Friday Nov 21, 2008

Extending the OpenMP profiling API for OpenMP 3.0

Last Tuesday at the OpenMP BOF of SC08, Oleg Mazurov presented our work on extending the OpenMP profiling API for OpenMP 3.0 (pdf slides).

The current existing API was first published in 2006 and was last updated in 2007. Since then, two more developments now beg for another update - one is for supporting the new OpenMP tasking feature, and the other is for supporting vendor specific extensions.

The extension for tasking support is straight forward. A few events that corresponding to the creation, execution, and termination of tasks are added. Also added are a few requests to get the task ID and other properties.

Vendor specific extensions are implemented essentially by sending a establishing-extension request with a vendor unique ID from the collector tool to the OpenMP runtime library. The OpenMP runtime library accepts the request if it supports the vendor, otherwise rejects it. After a successful rendezvous, the request establishes a new name space for subsequent requests and events.

One pending issue is how to support multiple vendor agents in one session. Not that a solution cannot be engineered, we are waiting for a use case to emerge.

During the execution of an OpenMP program, any arbitrary program event can be associated with

  • an OpenMP state,
  • a user callstack,
  • a node in the thread tree with parallel region ID's and OpenMP thread ID's along the path, and
  • a node in the task tree with task ID's along the path.

Because the execution of an OpenMP task may be asynchronous, and the executing thread may be different from the encountering thread, getting the user callstack of an event happened within a task becomes tricky.

At our Sun booth in SC08, we demoed a prototype Performance Analyzer that can present user callstacks in a cool way when OpenMP tasks are involved.

Take a simple quick sort code for an example.

        void quick_sort ( int lt,  int rt,  float \*data )  { 
            int md = partition( lt,  rt,  data ); 
            #pragma omp task 
            quick_sort( lt,  md - 1,  data ); 
            #pragma omp task 
            quick_sort( md + 1,  rt,  data ); 

The following figure shows the time line display of one execution of the program.

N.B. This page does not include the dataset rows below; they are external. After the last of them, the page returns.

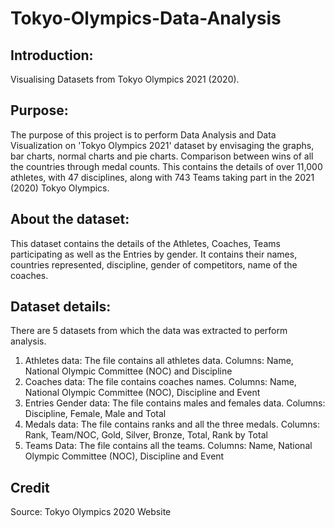 # Tokyo-Olympics-Data-Analysis

## Introduction:
Visualising Datasets from Tokyo Olympics 2021 (2020).

## Purpose:
The purpose of this project is to perform Data Analysis and Data Visualization on 'Tokyo Olympics 2021' dataset by envisaging the graphs, bar charts, normal charts and pie charts. Comparison between wins of all the countries through medal counts. This contains the details of over 11,000 athletes, with 47 disciplines, along with 743 Teams taking part in the 2021 (2020) Tokyo Olympics.

## About the dataset:
This dataset contains the details of the Athletes, Coaches, Teams participating as well as the Entries by gender. It contains their names, countries represented, discipline, gender of competitors, name of the coaches. 

## Dataset details:
There are 5 datasets from which the data was extracted to perform analysis.
1. Athletes data: The file contains all athletes data.
   Columns: Name, National Olympic Committee (NOC) and Discipline
2. Coaches data: The file contains coaches names.
   Columns: Name, National Olympic Committee (NOC), Discipline and Event
3. Entries Gender data: The file contains males and females data.
   Columns: Discipline, Female, Male and Total
4. Medals data: The file contains ranks and all the three medals.
   Columns: Rank, Team/NOC, Gold, Silver, Bronze, Total, Rank by Total
5. Teams Data: The file contains all the teams.
   Columns: Name, National Olympic Committee (NOC), Discipline and Event

## Credit
Source: Tokyo Olympics 2020 Website

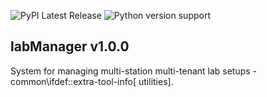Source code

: ![PyPI Latest Release](https://img.shields.io/pypi/v/labManager-common.svg) ![Python version support](https://img.shields.io/pypi/pyversions/labManager-common.svg)

## labManager v1.0.0
System for managing multi-station multi-tenant lab setups - common\ifdef::extra-tool-info[ utilities].

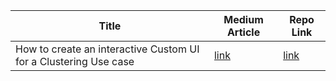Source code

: | Title | Medium Article | Repo Link | 
| ----------- | ----------- |  -----------|
| How to create an interactive Custom UI for a Clustering Use case |  [link](https://medium.com/p/5eb516f75687/edit) | [link](https://github.com/dvellanki/Visualizations/tree/master/gradio) |
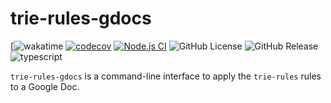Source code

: # trie-rules-gdocs

[![wakatime](<[![wakatime](https://wakatime.com/badge/user/a0b906ce-b8e7-4463-8bce-383238df6d4b/project/edf87e03-aa09-4ae0-aacf-c7b9d7110d74.svg)](https://wakatime.com/badge/user/a0b906ce-b8e7-4463-8bce-383238df6d4b/project/edf87e03-aa09-4ae0-aacf-c7b9d7110d74)>)
[![codecov](https://codecov.io/gh/ragaeeb/trie-rules-gdocs/graph/badge.svg?token=TLVJKS8ZD1)](https://codecov.io/gh/ragaeeb/trie-rules-gdocs)
[![Node.js CI](https://github.com/ragaeeb/trie-rules-gdocs/actions/workflows/build.yml/badge.svg)](https://github.com/ragaeeb/trie-rules-gdocs/actions/workflows/build.yml)
![GitHub License](https://img.shields.io/github/license/ragaeeb/trie-rules-gdocs)
![GitHub Release](https://img.shields.io/github/v/release/ragaeeb/trie-rules-gdocs)
![typescript](https://badgen.net/badge/icon/typescript?icon=typescript&label&color=blue)

`trie-rules-gdocs` is a command-line interface to apply the `trie-rules` rules to a Google Doc.
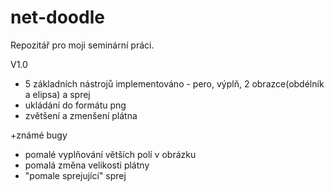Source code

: # net-doodle
Repozitář pro moji seminární práci.

V1.0
- 5 základních nástrojů implementováno - pero, výplň, 2 obrazce(obdélník a elipsa) a sprej
- ukládání do formátu png
- zvětšení a zmenšení plátna

+známé bugy
- pomalé vyplňování větších polí v obrázku
- pomalá změna velikosti plátny
- "pomale sprejující" sprej

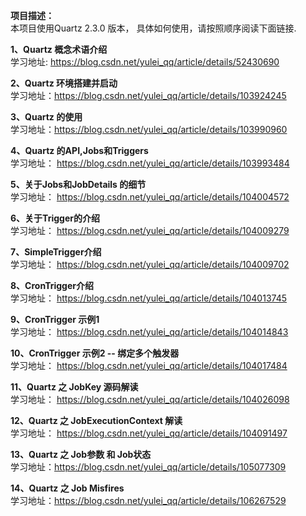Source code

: **项目描述：**  
    本项目使用Quartz 2.3.0 版本， 具体如何使用，请按照顺序阅读下面链接.  
                 
**1、Quartz 概念术语介绍**  
     学习地址: https://blog.csdn.net/yulei_qq/article/details/52430690

**2、Quartz 环境搭建并启动**  
     学习地址：https://blog.csdn.net/yulei_qq/article/details/103924245

**3、Quartz 的使用**  
   学习地址：https://blog.csdn.net/yulei_qq/article/details/103990960
   
**4、Quartz 的API,Jobs和Triggers**  
   学习地址： https://blog.csdn.net/yulei_qq/article/details/103993484

**5、关于Jobs和JobDetails 的细节**  
   学习地址： https://blog.csdn.net/yulei_qq/article/details/104004572

**6、关于Trigger的介绍**  
   学习地址： https://blog.csdn.net/yulei_qq/article/details/104009279
   
**7、SimpleTrigger介绍**  
   学习地址： https://blog.csdn.net/yulei_qq/article/details/104009702
           
**8、CronTrigger介绍**  
   学习地址： https://blog.csdn.net/yulei_qq/article/details/104013745
   
**9、CronTrigger 示例1**  
   学习地址： https://blog.csdn.net/yulei_qq/article/details/104014843     
   
**10、CronTrigger 示例2 -- 绑定多个触发器**  
   学习地址： https://blog.csdn.net/yulei_qq/article/details/104017484
   
**11、Quartz 之 JobKey 源码解读**  
   学习地址： https://blog.csdn.net/yulei_qq/article/details/104026098   
   
**12、Quartz 之 JobExecutionContext 解读**  
   学习地址： https://blog.csdn.net/yulei_qq/article/details/104091497
   
**13、Quartz 之 Job参数 和 Job状态**  
   学习地址：https://blog.csdn.net/yulei_qq/article/details/105077309
   
**14、Quartz 之 Job Misfires**  
   学习地址：https://blog.csdn.net/yulei_qq/article/details/106267529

The same original data are sorted three times, once sequential, once using two threads, and once using four threads.

The spikes in callstacks in the sequential sort show the recursive nature of the quick sort. But when you look at the parallel sort, the callstacks are flat. That's because each call to quick_sort() is now a task, and the tasking execution essentially changes the recursive execution into a work-list execution. The low-level callstack in the above figure shows close-to what actually happens in one thread.

While these pieces of information are useful in showing the execution details, they do not help answering the question which tasks are actually being executing. Where was the current executing task created? In the end, the user needs to debug the performance problem in his/her code (not in the OpenMP runtime). Representing information close to the user program logic is crucial.

The following figure shows the time line and user callstacks in the user view constructed by our prototype tool. Notice the callstacks in the parallel run are almost the same as in the sequential run. In the time line, it is just like the work in the sequential run is being distributed among the threads in the parallel run. Isn't this what happens intuitively when you parallelize a code using OpenMP? :)

Wednesday Jul 30, 2008

New LEGO in Store: Sun Studio Express 07/08 with OpenMP 3.0 Support

Today, we are making available, as a free download, Sun Studio Express 07/08 Release. One of the most exciting things about this release is the beta-level support for OpenMP 3.0 in our C/C++/Fortran Compilers.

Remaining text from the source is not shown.